Roughly half a million Canadians live with heart failure. The condition is an increasingly common one that can seriously impact an individual’s quality of life. Even when appropriately treated, hospital admission and readmission rates are stubbornly high.
Traditionally, therapeutic implants called implantable cardioverter defibrillators (ICDs) had been reserved mainly for patients suffering serious heart failure. That started to change in 2010 when the RAFT trial was published in the New England Journal of Medicine.
At the time, RAFT was one of the largest, most extensive worldwide investigations into heart failure. Led by researchers at the Ottawa Heart Institute, the study showed conclusively that use of an ICD and cardiac resynchronization therapy (CRT) in patients with mild and moderate heart failure strengthens a fading heartbeat and reduces the risk of death.

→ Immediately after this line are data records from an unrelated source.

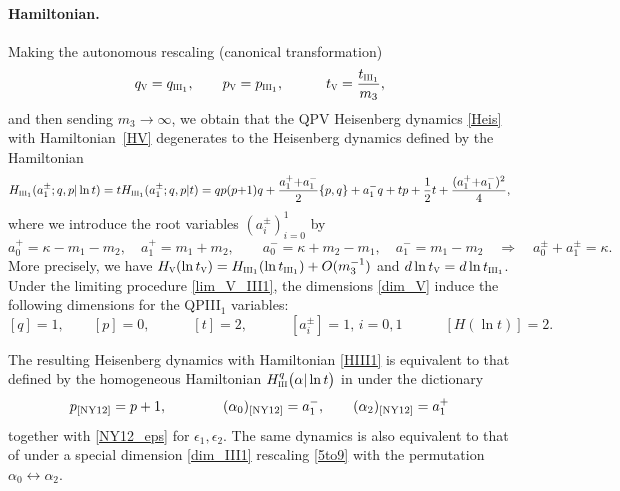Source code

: \documentclass[12pt,a4paper]{article}
\numberwithin{equation}{section}
\newcommand{\V}{\scalebox{.6}{V}}
\newcommand{\III}{\scalebox{.6}{III}}
\begin{document}
\paragraph{Hamiltonian.}
Making the autonomous rescaling (canonical transformation)
\begin{equation}\label{lim_V_III1}
q_{\V}=q_{\III_1}, \qquad p_{\V}=p_{\III_1}, \qquad \quad t_{\V}=\frac{t_{\III_1}}{m_3},
 \end{equation}
 and then sending $m_3\rightarrow\infty$, we obtain that the QPV Heisenberg dynamics \eqref{Heis} with Hamiltonian~\eqref{HV} degenerates to the Heisenberg dynamics defined by the Hamiltonian
 \begin{equation}\label{HIII1}
 H_{\III_1}(a_1^{\pm};q,p|\ln t)=t H_{\III_1}(a_1^{\pm};q,p|t)=qp(p{+}1)q+\frac{a^+_1{+}a_1^-}2\{p,q\}+a_1^-q+t p+\frac12t+\frac{(a^+_1{+}a_1^-)^2}4,
 \end{equation}
where we introduce the root variables $(a_i^{\pm})_{i=0}^1$ by
\begin{equation}
a_0^+=\kappa{-}m_1{-}m_2, \quad a_1^+=m_1{+}m_2, \qquad a_0^-=\kappa{+}m_2{-}m_1, \quad a_1^-=m_1{-}m_2 \quad \Rightarrow \quad a_0^{\pm}+a_1^{\pm}=\kappa.    
\end{equation}
More precisely, we have
$H_{\V}(\ln t_{\V})=H_{\III_1}(\ln t_{\III_1})+O(m_3^{-1})$ and $d\ln t_{\V}=d\ln t_{\III_1}$.
Under the limiting procedure \eqref{lim_V_III1}, the dimensions \eqref{dim_V} induce the following dimensions for the QPIII$_1$ variables: 
\begin{equation}\label{dim_III1}
[q]=1, \qquad [p]=0, \qquad \quad [t]=2, \qquad \quad  [a_i^{\pm}]=1,\, {\scriptstyle i=0,1} \qquad \quad [H(\ln t)]=2.
\end{equation}

The resulting Heisenberg dynamics with Hamiltonian \eqref{HIII1} is
equivalent to that defined by the homogeneous Hamiltonian $H^q_{\III}\big(\alpha|\ln t\big)$ in \cite[Sec. 2.4]{NY12} under the dictionary
\begin{equation}
p_{\textrm{\cite{NY12}}}=p+1, \qquad \qquad
(\alpha_0)_{\textrm{\cite{NY12}}}=a_1^-,\qquad (\alpha_2)_{\textrm{\cite{NY12}}}=a_1^+
\end{equation}
together with \eqref{NY12_eps} for $\epsilon_1,\epsilon_2$. The same dynamics is also equivalent to that of
\cite[Sec. 5]{N12} under a special dimension \eqref{dim_III1} rescaling \eqref{5to9} with the permutation $\alpha_0\leftrightarrow \alpha_2$.
\end{document}

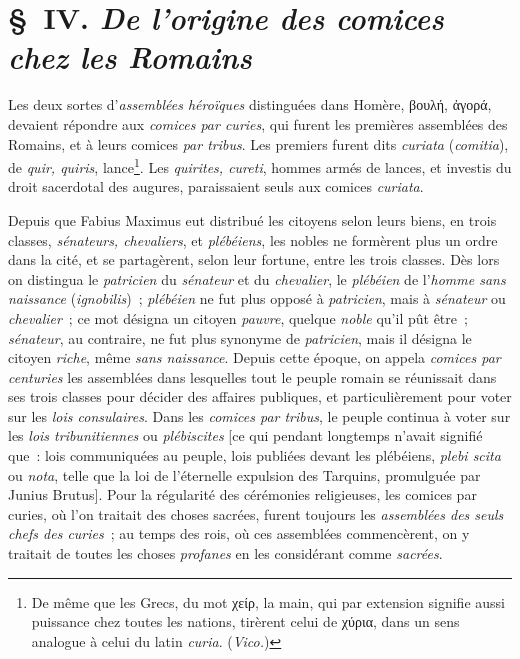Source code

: \documentclass[french,twoside]{book} %
\begin{document}
\section[{§ IV. De l’origine des comices chez les Romains}]{§ IV. {\itshape De l’origine des comices chez les Romains}}
\noindent  Les deux sortes d’{\itshape assemblées héroïques} distinguées dans Homère, βουλή, ἀγορά, devaient répondre aux {\itshape comices par curies}, qui furent les premières assemblées des Romains, et à leurs comices {\itshape par tribus}. Les premiers furent dits {\itshape curiata} ({\itshape comitia}), de {\itshape quir, quiris}, lance\footnote{De même que les Grecs, du mot χείρ, la main, qui par extension signifie aussi puissance chez toutes les nations, tirèrent celui de χύρια, dans un sens analogue à celui du latin {\itshape curia}. ({\itshape Vico.})}. Les {\itshape quirites, cureti}, hommes armés de lances, et investis du droit sacerdotal des augures, paraissaient seuls aux comices {\itshape curiata}.\par
Depuis que Fabius Maximus eut distribué les citoyens selon leurs biens, en trois classes, {\itshape sénateurs, chevaliers}, et {\itshape plébéiens}, les nobles ne formèrent plus un ordre dans la cité, et se partagèrent, selon leur fortune, entre les trois classes. Dès lors on distingua le {\itshape patricien} du {\itshape sénateur} et du {\itshape chevalier}, le {\itshape plébéien} de l’{\itshape homme sans naissance} ({\itshape ignobilis}) ; {\itshape plébéien} ne fut plus opposé à {\itshape patricien}, mais à {\itshape sénateur} ou {\itshape chevalier} ; ce mot désigna un citoyen {\itshape pauvre}, quelque {\itshape noble} qu’il pût être ; {\itshape sénateur}, au contraire, ne fut plus synonyme de {\itshape patricien}, mais il désigna le citoyen {\itshape riche}, même {\itshape sans naissance}. Depuis cette époque, on appela {\itshape comices par centuries} les assemblées dans lesquelles tout le peuple romain se réunissait dans ses trois classes pour décider des affaires publiques, et particulièrement pour voter sur les {\itshape lois consulaires}. Dans les {\itshape comices par tribus}, le peuple  continua à voter sur les {\itshape lois tribunitiennes} ou {\itshape plébiscites} [ce qui pendant longtemps n’avait signifié que : lois communiquées au peuple, lois publiées devant les plébéiens, {\itshape plebi scita} ou {\itshape nota}, telle que la loi de l’éternelle expulsion des Tarquins, promulguée par Junius Brutus]. Pour la régularité des cérémonies religieuses, les comices par curies, où l’on traitait des choses sacrées, furent toujours les {\itshape assemblées des seuls chefs des curies} ; au temps des rois, où ces assemblées commencèrent, on y traitait de toutes les choses {\itshape profanes} en les considérant comme {\itshape sacrées}.
\end{document}

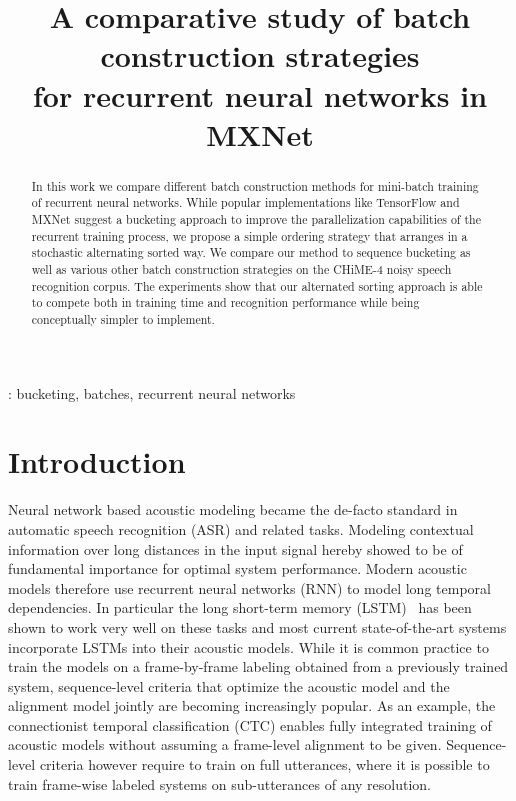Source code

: \documentclass{article}
\title{A comparative study of batch construction strategies \\
	 for recurrent neural networks in MXNet}
\begin{document}
  \maketitle
  \begin{abstract}
  	 In this work we compare different batch construction methods for mini-batch training
  	 of recurrent neural networks. While popular implementations like TensorFlow and MXNet suggest 
  	 a bucketing approach to improve the parallelization capabilities of the recurrent training process, 
  	 we propose a simple ordering strategy that arranges in a stochastic alternating sorted way. We compare our method to sequence bucketing as well as various other
  	 batch construction strategies on the CHiME-4 noisy speech recognition corpus. The experiments
  	 show that our alternated sorting approach is able to compete both in training time and recognition performance while being conceptually simpler to implement. 
  \end{abstract}
  : bucketing, batches, recurrent neural networks

  \section{Introduction}
  	Neural network based acoustic modeling became the de-facto standard in automatic speech recognition (ASR)
  	and related tasks. Modeling contextual information over long distances in the input signal hereby showed to 
  	be of fundamental importance for optimal system performance. Modern acoustic models therefore use recurrent 
  	neural networks (RNN) to model long temporal dependencies. In particular the long short-term memory (LSTM)~\cite{hochreiter1997lstm}
  	has been shown to work very well on these tasks and most current state-of-the-art systems incorporate LSTMs
  	into their acoustic models. While it is common practice to train the
  	models on a frame-by-frame labeling obtained from a 
  	previously trained system, sequence-level criteria that optimize the acoustic model and the alignment model jointly
  	are becoming increasingly popular. As an example, the connectionist temporal classification (CTC) \cite{CTC}
  	enables fully integrated training of acoustic models without assuming a frame-level alignment to be given. Sequence-level
  	criteria however require to train on full utterances, where it is possible to train frame-wise labeled systems
  	on sub-utterances of any resolution.
  	
\end{document}
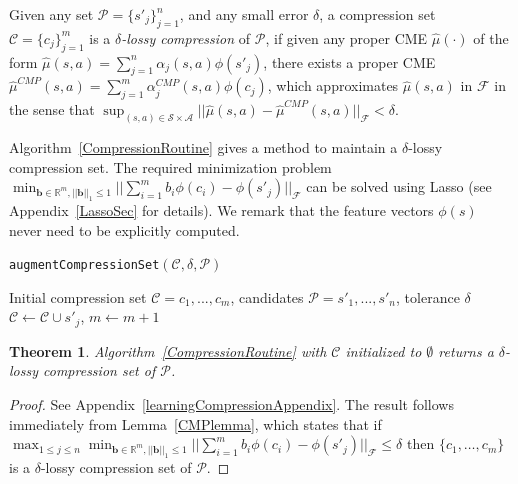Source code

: \documentclass[letterpaper]{article}
\newtheorem{theorem}{Theorem}[section]
\newenvironment{definition}[1][Definition]{\begin{trivlist}
\item[\hskip \labelsep {\bfseries #1}]}{\end{trivlist}}
\newcommand{\cC}{{\mathcal C}}
\newcommand{\cF}{{\mathcal F}}
\newcommand{\cA}{{\mathcal A}}
\newcommand{\cS}{{\mathcal S}}
\newcommand{\cP}{{\mathcal P}}
\newcommand{\R}{{\mathbb R}}
\begin{document}
\begin{definition} \label{lossyCompression}
Given any set $\cP = \{s'_j\}_{j=1}^n$, and any small error $\delta$, a compression set $\cC=\{c_j\}_{j=1}^m$ is a \emph{$\delta$-lossy compression} of $\cP$, if given any proper CME $\hat\mu(\cdot)$ of the form $\hat\mu(s,a) = \sum_{j=1}^n \alpha_j(s,a) \phi(s'_j)$, there exists a proper CME $\hat\mu^{CMP}(s,a) = \sum_{j=1}^m \alpha^{CMP}_j(s,a) \phi(c_j)$, which approximates $\hat\mu(s,a)$ in $\cF$ in the sense that $\sup_{(s,a)\in\cS\times\cA}||\hat\mu(s,a) - \hat\mu^{CMP}(s,a)||_\cF < \delta$.
\end{definition}

Algorithm~\ref{CompressionRoutine} gives a method to maintain a $\delta$-lossy compression set. The required minimization problem $\min_{{\bm b}\in\R^m , ||{\bm b}||_1\le 1} ||\sum_{i=1}^m b_i \phi(c_i) - \phi(s'_j)||_{\cF}$ can be solved using Lasso (see Appendix~\ref{LassoSec} for details). We remark that the feature vectors $\phi(s)$ never need to be explicitly computed.

\begin{algorithm}[htb]
   \caption{\texttt{augmentCompressionSet}$(\cC,\delta,\cP)$}
   \label{CompressionRoutine}
\begin{algorithmic}
     Initial compression set $\cC = {c_1,...,c_m}$, candidates $\cP = {s'_1,...,s'_n}$, tolerance $\delta$
	 \IF {$\min_{{\bm b}\in\R^m , ||{\bm b}||_1\le 1}\hspace{-0.6mm} ||\sum_{i=1}^m b_i \phi(c_i) \hspace{-0.6mm}-\hspace{-0.6mm} \phi(s'_j)||_{\cF} \hspace{-0.6mm}>\hspace{-0.6mm} \delta$}
	  $\cC \leftarrow \cC \cup s'_j$, $m\leftarrow m+1$
   \ENDIF
	\ENDFOR
\end{algorithmic}
\end{algorithm}

\begin{theorem} \label{CompressionTheorem}
Algorithm~\ref{CompressionRoutine} with $\cC$ initialized to $\emptyset$ returns a $\delta$-lossy compression set of $\cP$.
\end{theorem}
\begin{proof} See Appendix~\ref{learningCompressionAppendix}. The result follows immediately from Lemma~\ref{CMPlemma},
which states that if $\max_{1\le j \le n } \min_{{\bm b}\in\R^m , ||{\bm b}||_1\le 1}
 ||\sum_{i=1}^m b_i \phi(c_i)-\phi(s'_j)||_{\cF}\le \delta$ then $\{c_1,\dots,c_m\}$ is a $\delta$-lossy compression set of $\cP$.
\end{proof}
\end{document}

CRT delivers electrical impulses to the heart that do not “restart” the heart’s electrical signalling like a standard ICD but stimulate and coordinate the heart to beat in sync.
The RAFT findings were quickly recognized as a major advance in patient care. The American Heart Association and the American Stroke Association named RAFT among the top 10 research advances in heart disease of 2010.
In 2012, the Canadian Institutes of Health Research and the Canadian Medical Association Journal gave the CIHR-CMAJ Top Achievements in Health Research Award to RAFT lead investigators George Wells, PhD, and former Heart Institute cardiologist Anthony Tang, MD.
Since its publication, the RAFT trial has led to changes in standard medical practice and improved outcomes for patients with mild to moderate heart failure worldwide.